In the later half of the season, the standard deviation of the team rating change hovers around 2 net points per game. If we assume most of this variation is the result of injuries, this would mean that in the later portions of the season, injuries present perhaps around half as much variation as the actual quality of the teams' players coming into the season (which we stated above as just over 3).

Of course, injuries play a bit less of a role in the early part of the season, so a more accurate full season estimate could be a bit lower than the 1:2 ratio of injuries to skill in terms of the factors that contribute to success. Still, it is clear that the level of injuries a team sustains can play a huge role in their season outcome. And this is particularly true for playoff success, at the point in the season where injury impact is the greatest and most variable between teams.

How Team Construction Can Affect Injury Impact

Obviously, some teams could be purposely selecting players with low injury risk. Others could even favor high injury risk players if they believe other teams are overly discounting them. However, we suspect this aspect doesn't vary too greatly among teams. This is mostly because injury risk is very difficult to actually predict, especially considering that for many players those predictions would be based only on college careers.

However, there are also other variations in strategy that teams can have in attempting to minimize their injury risk. Essentially, this revolves around constructing a team that is optimized for a certain amount of injuries. For instance, certain teams may take a "Super Bowl or bust" strategy, essentially spending all their salary and draft capital on starters, with the idea that if they suffer many injuries they won't win the Super Bowl anyway, so why bother making sure they can still be decent if they do suffer many injuries.

Others, however, may employ more of a "don't let injuries ruin the season" strategy where they attempt to have solid backups at most positions, or happen to prefer rotating more starters anyway such that they can take over the snaps of any one that is injured. These teams would likely tend to fare better in our analysis above. This situation may also simply naturally occur for certain teams if many drafted players happen to develop into quality backup level players but not quite starters.

Also, some teams may simply be better at preparing for injuries by identifying the parts of their team that are more important to have better backups at, or maximizing the versatility of their backups so that they could cover in the event of many different possible injuries to starters. For all these reasons, we can't assume that the variation among teams in terms of injury costs is totally random, although we suspect that much of it is.

The Effect of an 18 Game Season

It appears that the accumulated impact of injuries in the NFL makes teams worse at a pretty linear rate, assuming as we have above that the large sudden drop-off in team quality at the end of the season is due to coaching decisions during meaningless games rather than an increase in injuries.

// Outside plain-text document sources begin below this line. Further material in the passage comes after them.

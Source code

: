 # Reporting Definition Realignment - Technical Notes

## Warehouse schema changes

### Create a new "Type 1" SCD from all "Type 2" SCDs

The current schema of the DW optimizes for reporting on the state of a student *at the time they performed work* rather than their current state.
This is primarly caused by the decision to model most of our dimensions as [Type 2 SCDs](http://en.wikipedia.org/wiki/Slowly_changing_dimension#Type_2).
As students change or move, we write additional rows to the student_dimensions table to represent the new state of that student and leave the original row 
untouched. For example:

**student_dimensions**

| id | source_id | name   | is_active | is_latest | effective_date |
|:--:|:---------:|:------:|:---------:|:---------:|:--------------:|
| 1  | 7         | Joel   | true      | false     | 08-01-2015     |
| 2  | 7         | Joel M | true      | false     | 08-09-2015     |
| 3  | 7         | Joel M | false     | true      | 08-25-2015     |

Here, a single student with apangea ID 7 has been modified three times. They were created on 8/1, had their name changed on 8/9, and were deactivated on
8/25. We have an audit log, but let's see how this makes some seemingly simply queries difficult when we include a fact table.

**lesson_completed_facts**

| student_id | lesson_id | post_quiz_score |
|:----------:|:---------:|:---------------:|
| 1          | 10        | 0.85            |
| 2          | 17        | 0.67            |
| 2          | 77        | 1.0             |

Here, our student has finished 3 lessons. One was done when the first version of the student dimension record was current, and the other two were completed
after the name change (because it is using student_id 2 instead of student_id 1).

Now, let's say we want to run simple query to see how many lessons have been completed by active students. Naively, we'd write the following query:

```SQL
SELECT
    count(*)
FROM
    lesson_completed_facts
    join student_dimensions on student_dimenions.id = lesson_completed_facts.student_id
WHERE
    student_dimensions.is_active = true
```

As such, we can extrapolate that if the NFL increased the season to 18 games, the general season long drop would continue such that another 2 weeks would make the average team worse by an additional about 0.2 or 0.3 points more over the course of a regular season Week 18 and 19. And accordingly, each round of the Playoffs would experience that amount of difference.

Because the late-season coaching effects that were described above are due to season scenarios rather than injuries or Week numbers, we would expect them to shift back to stay in final weeks of the season. An increase in season length would inevitably also increase the amount of meaningless games somewhat, so those effects could also expand a bit, and into a larger number of the final weeks of the season.